Rendered images with source text
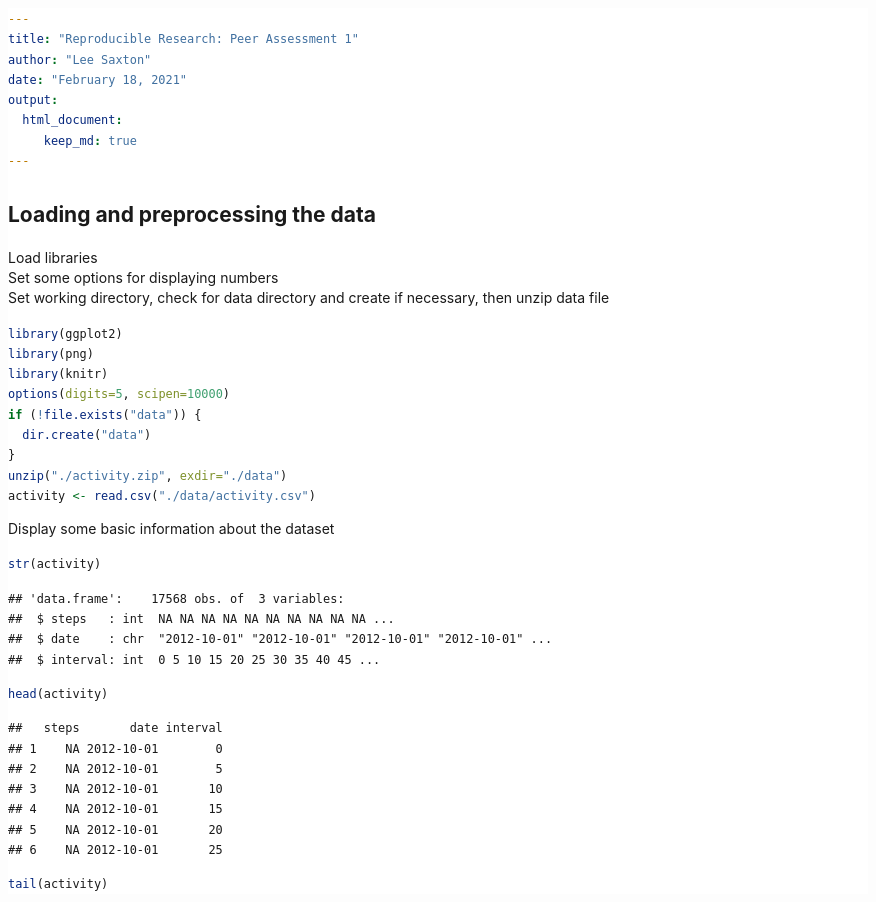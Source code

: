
 ```yaml
---
title: "Reproducible Research: Peer Assessment 1"
author: "Lee Saxton"
date: "February 18, 2021"
output: 
  html_document:
     keep_md: true
---
```


## Loading and preprocessing the data
Load libraries  
Set some options for displaying numbers  
Set working directory, check for data directory and create if necessary, then unzip data file  

```r
library(ggplot2)
library(png)
library(knitr)
options(digits=5, scipen=10000)
if (!file.exists("data")) {
  dir.create("data")
}
unzip("./activity.zip", exdir="./data")
activity <- read.csv("./data/activity.csv")
```
Display some basic information about the dataset

```r
str(activity)
```

```
## 'data.frame':	17568 obs. of  3 variables:
##  $ steps   : int  NA NA NA NA NA NA NA NA NA NA ...
##  $ date    : chr  "2012-10-01" "2012-10-01" "2012-10-01" "2012-10-01" ...
##  $ interval: int  0 5 10 15 20 25 30 35 40 45 ...
```

```r
head(activity)
```

```
##   steps       date interval
## 1    NA 2012-10-01        0
## 2    NA 2012-10-01        5
## 3    NA 2012-10-01       10
## 4    NA 2012-10-01       15
## 5    NA 2012-10-01       20
## 6    NA 2012-10-01       25
```

```r
tail(activity)
```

TASK DETAILS: Lines with "activity" in the records above: copy every one of them.

SOLUTION FOR THIS PROBLEM:
unzip("./activity.zip", exdir="./data")
activity <- read.csv("./data/activity.csv")
str(activity)
head(activity)
tail(activity)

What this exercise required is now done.